As a child I decided to do a philosophy course as an extracurricular activity. In it the teacher explained to us the notion of schools of philosophical thought. According to him classifying philosophers as adhering either to school A or school B, is typical for Anglo thought.
It deeply annoys me when Americans talk about Democrat and Republican political thought and suggest that you are either a Democrat or a Republican. The notion that allegiance to one political camp is supposed to dictate your political beliefs feels deeply wrong.
A lot of Anglo high schools do policy debating. The British do it a bit differently than the American but in both cases it boils down to students having to defend a certain side.
Traditionally there's nearly no debating at German high schools.
When writing political essays in German school there’s a section where it's important to present your own view. Your own view isn't supposed to be one that you simply copy from another person. Good thinking is supposed to provide a sophisticated perspective on the topic that is the synthesis of arguments from different sources instead of following a single source.
That’s part of the German intellectual thought has the ideal of 'Bildung'. In Imprisoned in English Anna Wierzbicka tells me that 'Bildung' is a particularly German construct and the word isn't easily translatable into other languages. The nearest English word is 'education'. 'Bildung' can also be translated as 'creation'. It's about creating a sophisticated person, that's more developed than the average person on the street who doesn't have 'Bildung'. Having 'Bildung' signals having a high status.
According to this ideal you learn about different viewpoints and then you develop a sophisticated opinion. Not having a sophisticated opinion is low class. In liberal social circles in the US a person who agrees with what the Democratic party does at every point in time would have a respectable political opinion. In German intellectual life that person would be seen as a credulous low status idiot that failed to develop a sophisticated opinion. A low status person isn't supposed to be able to fake being high status by memorizing the teacher's password.
If you ask me the political question "Do you support A or B?", my response is: "Well, I neither want A or B. There are these reasons for A, there are those reasons for B. My opinion is that we should do C which solves those problems better and takes more concerns into account." A isn’t the high status option so that I can signal status by saying that I'm in favour of A.

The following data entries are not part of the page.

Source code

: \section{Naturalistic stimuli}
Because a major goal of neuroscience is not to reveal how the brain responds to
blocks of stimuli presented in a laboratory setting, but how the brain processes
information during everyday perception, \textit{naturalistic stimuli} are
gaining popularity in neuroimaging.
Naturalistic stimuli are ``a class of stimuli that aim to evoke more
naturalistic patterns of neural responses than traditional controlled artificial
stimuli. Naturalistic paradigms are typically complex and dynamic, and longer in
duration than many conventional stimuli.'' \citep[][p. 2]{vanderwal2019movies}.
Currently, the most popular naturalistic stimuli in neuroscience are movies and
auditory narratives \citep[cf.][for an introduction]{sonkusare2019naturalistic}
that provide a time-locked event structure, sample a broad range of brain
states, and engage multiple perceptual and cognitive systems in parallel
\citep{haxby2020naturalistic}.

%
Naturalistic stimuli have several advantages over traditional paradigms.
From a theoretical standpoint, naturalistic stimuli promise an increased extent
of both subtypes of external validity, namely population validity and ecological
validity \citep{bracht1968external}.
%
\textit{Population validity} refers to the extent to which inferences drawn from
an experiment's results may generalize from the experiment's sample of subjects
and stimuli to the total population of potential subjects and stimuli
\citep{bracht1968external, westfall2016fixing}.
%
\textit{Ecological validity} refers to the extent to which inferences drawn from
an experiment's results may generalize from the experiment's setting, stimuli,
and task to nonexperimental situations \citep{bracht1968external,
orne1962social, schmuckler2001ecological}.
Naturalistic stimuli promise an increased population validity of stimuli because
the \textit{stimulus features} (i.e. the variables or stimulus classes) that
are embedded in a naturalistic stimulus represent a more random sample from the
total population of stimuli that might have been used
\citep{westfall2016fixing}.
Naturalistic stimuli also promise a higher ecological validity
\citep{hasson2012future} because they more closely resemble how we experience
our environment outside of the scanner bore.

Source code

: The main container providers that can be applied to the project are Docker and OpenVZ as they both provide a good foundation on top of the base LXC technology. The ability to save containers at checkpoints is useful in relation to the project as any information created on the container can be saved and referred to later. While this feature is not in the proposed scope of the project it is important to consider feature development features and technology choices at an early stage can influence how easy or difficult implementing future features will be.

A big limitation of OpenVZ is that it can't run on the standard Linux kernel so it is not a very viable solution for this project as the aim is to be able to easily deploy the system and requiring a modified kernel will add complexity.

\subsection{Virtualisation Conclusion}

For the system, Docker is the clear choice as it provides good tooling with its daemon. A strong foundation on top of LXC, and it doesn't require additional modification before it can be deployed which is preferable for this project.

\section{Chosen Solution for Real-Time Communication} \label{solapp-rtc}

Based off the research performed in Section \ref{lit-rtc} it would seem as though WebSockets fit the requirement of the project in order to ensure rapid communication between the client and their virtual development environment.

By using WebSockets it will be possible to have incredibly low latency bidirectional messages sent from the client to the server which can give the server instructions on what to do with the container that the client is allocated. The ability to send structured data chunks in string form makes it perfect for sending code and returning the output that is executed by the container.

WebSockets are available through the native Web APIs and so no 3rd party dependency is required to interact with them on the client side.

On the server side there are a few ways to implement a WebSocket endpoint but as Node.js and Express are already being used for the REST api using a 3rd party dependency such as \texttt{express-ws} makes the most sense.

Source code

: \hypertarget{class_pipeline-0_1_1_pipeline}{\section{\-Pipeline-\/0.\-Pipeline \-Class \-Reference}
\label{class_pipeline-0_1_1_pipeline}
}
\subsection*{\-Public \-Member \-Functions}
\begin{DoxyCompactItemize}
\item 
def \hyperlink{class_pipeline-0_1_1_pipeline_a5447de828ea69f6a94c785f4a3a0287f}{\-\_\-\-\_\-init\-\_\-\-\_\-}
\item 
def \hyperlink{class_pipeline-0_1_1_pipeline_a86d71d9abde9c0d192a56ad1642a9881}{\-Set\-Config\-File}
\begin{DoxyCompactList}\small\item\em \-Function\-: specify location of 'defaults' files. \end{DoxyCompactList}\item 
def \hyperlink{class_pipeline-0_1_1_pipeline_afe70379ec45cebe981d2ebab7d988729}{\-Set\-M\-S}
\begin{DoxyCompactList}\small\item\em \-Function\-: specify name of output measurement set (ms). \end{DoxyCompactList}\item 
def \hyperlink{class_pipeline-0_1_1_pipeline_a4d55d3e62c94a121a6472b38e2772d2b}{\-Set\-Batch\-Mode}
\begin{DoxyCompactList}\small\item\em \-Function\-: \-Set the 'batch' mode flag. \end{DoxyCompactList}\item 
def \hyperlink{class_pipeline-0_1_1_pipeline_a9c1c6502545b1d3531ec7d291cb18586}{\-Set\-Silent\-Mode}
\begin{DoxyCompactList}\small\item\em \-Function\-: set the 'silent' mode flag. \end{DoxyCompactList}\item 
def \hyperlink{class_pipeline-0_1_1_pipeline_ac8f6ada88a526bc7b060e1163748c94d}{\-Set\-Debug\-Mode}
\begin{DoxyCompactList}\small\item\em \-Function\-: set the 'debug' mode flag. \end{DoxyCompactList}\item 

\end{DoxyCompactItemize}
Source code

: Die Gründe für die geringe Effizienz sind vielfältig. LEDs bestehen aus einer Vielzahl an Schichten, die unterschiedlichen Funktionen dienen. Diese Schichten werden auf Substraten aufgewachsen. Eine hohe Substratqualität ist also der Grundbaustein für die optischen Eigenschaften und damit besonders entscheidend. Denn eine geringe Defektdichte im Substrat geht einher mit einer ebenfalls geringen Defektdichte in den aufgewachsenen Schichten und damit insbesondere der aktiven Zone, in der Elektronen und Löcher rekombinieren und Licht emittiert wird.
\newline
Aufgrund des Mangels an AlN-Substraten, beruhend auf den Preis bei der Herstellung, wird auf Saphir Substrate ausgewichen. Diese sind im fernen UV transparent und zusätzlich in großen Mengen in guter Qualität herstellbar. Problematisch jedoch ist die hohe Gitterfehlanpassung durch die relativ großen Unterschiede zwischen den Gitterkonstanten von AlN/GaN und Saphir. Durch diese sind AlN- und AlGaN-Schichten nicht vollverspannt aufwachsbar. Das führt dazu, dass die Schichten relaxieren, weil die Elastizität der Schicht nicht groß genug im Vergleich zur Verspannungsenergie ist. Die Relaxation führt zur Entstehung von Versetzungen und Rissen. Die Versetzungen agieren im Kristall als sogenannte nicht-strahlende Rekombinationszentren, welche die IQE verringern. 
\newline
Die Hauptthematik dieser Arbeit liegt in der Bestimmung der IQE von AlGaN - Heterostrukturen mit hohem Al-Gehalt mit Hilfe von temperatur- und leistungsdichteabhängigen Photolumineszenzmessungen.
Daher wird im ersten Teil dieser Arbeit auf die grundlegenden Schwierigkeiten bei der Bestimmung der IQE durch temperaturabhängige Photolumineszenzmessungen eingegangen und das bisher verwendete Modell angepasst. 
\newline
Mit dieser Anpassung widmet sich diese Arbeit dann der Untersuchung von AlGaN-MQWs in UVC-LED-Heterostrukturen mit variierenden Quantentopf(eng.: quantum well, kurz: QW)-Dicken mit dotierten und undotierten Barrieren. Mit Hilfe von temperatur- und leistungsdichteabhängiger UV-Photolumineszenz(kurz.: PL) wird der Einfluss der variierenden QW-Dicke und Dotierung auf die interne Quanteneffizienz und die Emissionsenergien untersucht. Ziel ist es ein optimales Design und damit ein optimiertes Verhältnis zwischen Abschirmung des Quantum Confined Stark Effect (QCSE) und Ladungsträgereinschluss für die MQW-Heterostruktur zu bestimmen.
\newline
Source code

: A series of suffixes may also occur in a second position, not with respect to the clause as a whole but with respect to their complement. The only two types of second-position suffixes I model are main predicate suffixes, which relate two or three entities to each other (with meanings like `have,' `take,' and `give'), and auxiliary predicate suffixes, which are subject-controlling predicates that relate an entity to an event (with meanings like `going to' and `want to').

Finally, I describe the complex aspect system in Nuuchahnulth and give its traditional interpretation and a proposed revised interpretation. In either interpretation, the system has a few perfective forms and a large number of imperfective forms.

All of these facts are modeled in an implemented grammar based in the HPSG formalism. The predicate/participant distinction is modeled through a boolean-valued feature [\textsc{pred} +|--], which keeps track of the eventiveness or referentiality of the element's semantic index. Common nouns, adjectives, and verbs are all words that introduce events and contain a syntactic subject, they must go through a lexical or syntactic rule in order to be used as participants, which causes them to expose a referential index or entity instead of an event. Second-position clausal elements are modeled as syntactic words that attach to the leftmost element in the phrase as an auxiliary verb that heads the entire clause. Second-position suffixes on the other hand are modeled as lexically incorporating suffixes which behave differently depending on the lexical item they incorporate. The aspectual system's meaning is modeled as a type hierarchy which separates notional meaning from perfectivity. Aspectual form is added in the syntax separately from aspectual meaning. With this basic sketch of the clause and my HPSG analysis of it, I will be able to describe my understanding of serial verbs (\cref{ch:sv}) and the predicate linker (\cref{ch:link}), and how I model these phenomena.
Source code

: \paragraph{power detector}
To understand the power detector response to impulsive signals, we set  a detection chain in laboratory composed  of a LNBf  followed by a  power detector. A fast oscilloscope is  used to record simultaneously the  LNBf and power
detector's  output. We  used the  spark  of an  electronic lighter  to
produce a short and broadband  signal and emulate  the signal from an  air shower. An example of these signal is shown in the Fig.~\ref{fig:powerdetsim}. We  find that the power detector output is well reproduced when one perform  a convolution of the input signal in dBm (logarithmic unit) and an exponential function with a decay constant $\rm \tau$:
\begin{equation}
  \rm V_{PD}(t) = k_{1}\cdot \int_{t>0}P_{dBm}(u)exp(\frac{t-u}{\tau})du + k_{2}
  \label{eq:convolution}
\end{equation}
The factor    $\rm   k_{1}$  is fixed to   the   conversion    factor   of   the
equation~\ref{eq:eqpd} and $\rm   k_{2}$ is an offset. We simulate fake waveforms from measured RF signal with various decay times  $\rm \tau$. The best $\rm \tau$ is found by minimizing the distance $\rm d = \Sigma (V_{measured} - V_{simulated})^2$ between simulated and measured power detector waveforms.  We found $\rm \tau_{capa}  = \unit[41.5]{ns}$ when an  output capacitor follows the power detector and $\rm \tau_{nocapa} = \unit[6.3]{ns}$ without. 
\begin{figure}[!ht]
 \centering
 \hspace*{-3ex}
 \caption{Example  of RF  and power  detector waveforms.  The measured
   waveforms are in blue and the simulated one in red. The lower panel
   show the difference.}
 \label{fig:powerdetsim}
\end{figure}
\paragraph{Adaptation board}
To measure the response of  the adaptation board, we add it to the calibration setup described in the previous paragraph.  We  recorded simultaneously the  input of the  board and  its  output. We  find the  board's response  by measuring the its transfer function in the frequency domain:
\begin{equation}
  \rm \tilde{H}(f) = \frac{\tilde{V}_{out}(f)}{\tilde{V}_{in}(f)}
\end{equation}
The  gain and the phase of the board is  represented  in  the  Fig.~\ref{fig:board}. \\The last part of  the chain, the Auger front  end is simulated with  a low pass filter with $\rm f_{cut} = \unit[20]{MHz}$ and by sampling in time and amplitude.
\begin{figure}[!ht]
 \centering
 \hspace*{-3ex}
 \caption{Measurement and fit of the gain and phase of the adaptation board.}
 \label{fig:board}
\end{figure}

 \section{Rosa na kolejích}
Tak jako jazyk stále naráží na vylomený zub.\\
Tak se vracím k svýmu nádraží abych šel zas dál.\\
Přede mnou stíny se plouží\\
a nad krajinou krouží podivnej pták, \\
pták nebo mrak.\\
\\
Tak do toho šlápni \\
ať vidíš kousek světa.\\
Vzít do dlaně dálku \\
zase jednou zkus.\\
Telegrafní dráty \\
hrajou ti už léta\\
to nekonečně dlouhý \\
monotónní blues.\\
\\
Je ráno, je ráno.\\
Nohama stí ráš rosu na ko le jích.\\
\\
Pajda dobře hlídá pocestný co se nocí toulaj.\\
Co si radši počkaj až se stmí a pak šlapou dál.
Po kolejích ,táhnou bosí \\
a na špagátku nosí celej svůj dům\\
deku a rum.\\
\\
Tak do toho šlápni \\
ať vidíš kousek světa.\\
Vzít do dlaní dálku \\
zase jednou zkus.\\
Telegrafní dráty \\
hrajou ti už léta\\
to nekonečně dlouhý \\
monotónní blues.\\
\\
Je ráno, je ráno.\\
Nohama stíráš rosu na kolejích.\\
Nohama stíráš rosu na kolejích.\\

How does this relate to non-political opinions? In Anglo thought philosophic positions belong to different schools of thought. Members belonging to one school are supposed to fight for their school being right and being better than the other schools.
If we take the perspective of hardcore materialism, a statement like: "One of the functions of the heart is to pump blood" wouldn't be a statement that can be objectively true because it's teleology. The notion of function isn't made up of atoms.
From my perspective as a German there's little to be gained in subscribing to the hardcore materialist perspective. It makes a lot of practical sense to say that such as statement can be objectively true. I have gotten the more sophisticated view of the world, that I want to have. Not only statements that are about arrangements of atoms can be objectively true but also statements about the functions of organs. That move is high status in German intellectual discourse but it might be low status in Anglo-discourse because it can be seen as being a traitor to the school of materialism.
Of course that doesn't mean that no Anglo accepts that the above statement can be objectively true. On the margin German intellectual norms make it easier to accept the statement as being objectively true. After Hegel you might say that thesis and antithesis come together to a synthesis instead of thesis or antithesis winning the argument.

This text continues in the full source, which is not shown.